Activity: Return exactly the line that contains "Choose a light" and all lines beneath it in the entries, through the very last one.
Data extracts below:
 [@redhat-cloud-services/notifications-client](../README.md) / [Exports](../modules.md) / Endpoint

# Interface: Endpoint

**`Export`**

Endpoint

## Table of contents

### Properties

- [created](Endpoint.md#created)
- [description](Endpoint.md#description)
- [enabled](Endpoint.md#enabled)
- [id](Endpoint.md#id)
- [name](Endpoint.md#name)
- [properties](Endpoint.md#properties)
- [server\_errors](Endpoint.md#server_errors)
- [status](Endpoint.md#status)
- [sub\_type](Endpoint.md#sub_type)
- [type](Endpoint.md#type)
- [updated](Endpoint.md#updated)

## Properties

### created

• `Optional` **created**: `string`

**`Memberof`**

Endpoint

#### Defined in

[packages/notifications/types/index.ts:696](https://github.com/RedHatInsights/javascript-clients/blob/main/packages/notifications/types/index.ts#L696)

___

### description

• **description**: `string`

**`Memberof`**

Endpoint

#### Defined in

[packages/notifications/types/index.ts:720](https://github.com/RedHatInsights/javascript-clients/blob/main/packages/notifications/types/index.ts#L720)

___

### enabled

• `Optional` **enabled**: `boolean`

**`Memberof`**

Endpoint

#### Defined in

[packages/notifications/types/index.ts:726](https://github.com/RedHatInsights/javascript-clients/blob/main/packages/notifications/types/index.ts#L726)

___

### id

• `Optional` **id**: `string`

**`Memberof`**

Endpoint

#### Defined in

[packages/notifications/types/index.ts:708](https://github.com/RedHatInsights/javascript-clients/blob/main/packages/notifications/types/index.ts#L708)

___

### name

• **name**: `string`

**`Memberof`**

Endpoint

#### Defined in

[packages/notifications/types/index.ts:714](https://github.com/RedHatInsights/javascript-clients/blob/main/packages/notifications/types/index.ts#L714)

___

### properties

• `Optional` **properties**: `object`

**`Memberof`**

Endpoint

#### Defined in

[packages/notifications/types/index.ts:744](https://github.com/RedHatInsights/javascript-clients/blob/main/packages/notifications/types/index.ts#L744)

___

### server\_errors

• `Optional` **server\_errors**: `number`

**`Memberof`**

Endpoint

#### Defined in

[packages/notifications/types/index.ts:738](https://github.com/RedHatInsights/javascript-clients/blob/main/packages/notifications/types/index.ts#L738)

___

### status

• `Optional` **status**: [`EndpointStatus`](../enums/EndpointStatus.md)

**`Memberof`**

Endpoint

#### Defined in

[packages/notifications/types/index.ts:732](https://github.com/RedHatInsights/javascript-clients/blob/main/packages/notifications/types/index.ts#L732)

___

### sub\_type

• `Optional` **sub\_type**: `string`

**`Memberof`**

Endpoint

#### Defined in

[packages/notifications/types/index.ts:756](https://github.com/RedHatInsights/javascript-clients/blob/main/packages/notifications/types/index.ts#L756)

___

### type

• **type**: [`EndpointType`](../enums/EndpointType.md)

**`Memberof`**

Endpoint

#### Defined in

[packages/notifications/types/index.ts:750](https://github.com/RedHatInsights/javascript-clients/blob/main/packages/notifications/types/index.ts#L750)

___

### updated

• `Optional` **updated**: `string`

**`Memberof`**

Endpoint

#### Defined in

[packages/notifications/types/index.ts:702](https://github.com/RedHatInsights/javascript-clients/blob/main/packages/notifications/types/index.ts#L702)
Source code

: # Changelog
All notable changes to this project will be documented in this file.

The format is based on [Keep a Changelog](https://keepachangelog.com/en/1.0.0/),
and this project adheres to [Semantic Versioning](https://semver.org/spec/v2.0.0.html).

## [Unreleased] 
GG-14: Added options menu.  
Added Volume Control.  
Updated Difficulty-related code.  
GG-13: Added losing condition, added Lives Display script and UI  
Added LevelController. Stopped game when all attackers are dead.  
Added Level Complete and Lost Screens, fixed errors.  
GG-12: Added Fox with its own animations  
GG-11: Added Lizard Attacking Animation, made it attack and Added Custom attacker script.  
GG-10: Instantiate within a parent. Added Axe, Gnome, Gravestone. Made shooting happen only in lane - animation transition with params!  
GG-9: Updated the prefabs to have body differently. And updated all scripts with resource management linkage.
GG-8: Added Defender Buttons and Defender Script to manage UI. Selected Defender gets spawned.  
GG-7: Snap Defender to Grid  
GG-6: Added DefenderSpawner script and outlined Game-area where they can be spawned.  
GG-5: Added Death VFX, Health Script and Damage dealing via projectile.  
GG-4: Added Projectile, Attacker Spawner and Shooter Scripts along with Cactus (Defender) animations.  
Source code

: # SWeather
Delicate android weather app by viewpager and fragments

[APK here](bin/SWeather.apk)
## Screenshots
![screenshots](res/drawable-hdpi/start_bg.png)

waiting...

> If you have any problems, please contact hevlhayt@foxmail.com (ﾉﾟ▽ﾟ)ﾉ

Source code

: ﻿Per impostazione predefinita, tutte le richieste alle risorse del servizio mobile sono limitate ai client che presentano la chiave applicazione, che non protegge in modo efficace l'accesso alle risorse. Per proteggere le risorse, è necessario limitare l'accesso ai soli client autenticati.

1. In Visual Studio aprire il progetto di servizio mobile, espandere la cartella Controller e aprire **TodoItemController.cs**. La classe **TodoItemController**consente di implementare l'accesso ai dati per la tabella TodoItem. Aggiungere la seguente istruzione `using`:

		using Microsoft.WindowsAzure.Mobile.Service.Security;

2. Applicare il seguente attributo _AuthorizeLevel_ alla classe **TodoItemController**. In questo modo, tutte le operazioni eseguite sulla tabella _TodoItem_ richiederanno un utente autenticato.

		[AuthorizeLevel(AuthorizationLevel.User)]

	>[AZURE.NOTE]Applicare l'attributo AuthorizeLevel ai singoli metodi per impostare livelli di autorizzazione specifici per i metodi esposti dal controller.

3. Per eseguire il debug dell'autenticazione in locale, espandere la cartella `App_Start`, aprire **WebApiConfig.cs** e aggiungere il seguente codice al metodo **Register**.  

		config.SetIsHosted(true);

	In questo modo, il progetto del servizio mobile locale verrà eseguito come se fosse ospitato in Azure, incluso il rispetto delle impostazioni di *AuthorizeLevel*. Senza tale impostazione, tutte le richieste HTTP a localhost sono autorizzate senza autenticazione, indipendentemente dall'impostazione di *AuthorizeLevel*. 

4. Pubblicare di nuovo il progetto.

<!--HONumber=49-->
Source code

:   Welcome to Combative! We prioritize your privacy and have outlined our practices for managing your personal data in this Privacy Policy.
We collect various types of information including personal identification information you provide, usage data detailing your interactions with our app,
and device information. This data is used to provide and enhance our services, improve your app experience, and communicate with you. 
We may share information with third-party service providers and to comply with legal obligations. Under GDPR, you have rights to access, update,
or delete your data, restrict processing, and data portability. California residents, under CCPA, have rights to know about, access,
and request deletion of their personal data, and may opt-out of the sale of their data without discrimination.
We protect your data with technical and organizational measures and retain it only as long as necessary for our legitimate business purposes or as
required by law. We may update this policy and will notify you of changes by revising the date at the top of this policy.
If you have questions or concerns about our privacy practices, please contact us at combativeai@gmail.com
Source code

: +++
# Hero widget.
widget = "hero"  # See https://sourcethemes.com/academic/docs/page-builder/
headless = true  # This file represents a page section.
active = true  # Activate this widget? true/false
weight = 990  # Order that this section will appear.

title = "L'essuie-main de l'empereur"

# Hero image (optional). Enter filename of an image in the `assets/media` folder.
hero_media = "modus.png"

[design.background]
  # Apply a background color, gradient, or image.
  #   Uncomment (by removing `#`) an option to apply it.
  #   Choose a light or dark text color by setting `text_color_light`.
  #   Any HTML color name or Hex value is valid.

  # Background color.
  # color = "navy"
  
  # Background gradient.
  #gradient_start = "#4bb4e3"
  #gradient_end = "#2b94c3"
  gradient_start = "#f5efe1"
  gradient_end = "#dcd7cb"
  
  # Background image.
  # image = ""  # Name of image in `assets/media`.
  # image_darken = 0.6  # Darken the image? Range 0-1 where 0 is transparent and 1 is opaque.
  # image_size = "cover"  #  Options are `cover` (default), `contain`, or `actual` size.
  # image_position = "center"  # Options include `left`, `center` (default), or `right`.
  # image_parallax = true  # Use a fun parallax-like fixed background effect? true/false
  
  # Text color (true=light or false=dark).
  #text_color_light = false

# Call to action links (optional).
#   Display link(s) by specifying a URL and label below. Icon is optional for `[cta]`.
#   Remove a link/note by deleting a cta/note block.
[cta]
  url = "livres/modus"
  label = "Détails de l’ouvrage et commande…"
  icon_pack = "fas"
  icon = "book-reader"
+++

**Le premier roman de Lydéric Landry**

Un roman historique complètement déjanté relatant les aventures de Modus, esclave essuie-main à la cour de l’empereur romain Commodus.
End of Data extracts.
Answer area:
  #   Choose a light or dark text color by setting `text_color_light`.
  #   Any HTML color name or Hex value is valid.

  # Background color.
  # color = "navy"
  
  # Background gradient.
  #gradient_start = "#4bb4e3"
  #gradient_end = "#2b94c3"
  gradient_start = "#f5efe1"
  gradient_end = "#dcd7cb"
  
  # Background image.
  # image = ""  # Name of image in `assets/media`.
  # image_darken = 0.6  # Darken the image? Range 0-1 where 0 is transparent and 1 is opaque.
  # image_size = "cover"  #  Options are `cover` (default), `contain`, or `actual` size.
  # image_position = "center"  # Options include `left`, `center` (default), or `right`.
  # image_parallax = true  # Use a fun parallax-like fixed background effect? true/false
  
  # Text color (true=light or false=dark).
  #text_color_light = false

# Call to action links (optional).
#   Display link(s) by specifying a URL and label below. Icon is optional for `[cta]`.
#   Remove a link/note by deleting a cta/note block.
[cta]
  url = "livres/modus"
  label = "Détails de l’ouvrage et commande…"
  icon_pack = "fas"
  icon = "book-reader"
+++

**Le premier roman de Lydéric Landry**

Un roman historique complètement déjanté relatant les aventures de Modus, esclave essuie-main à la cour de l’empereur romain Commodus.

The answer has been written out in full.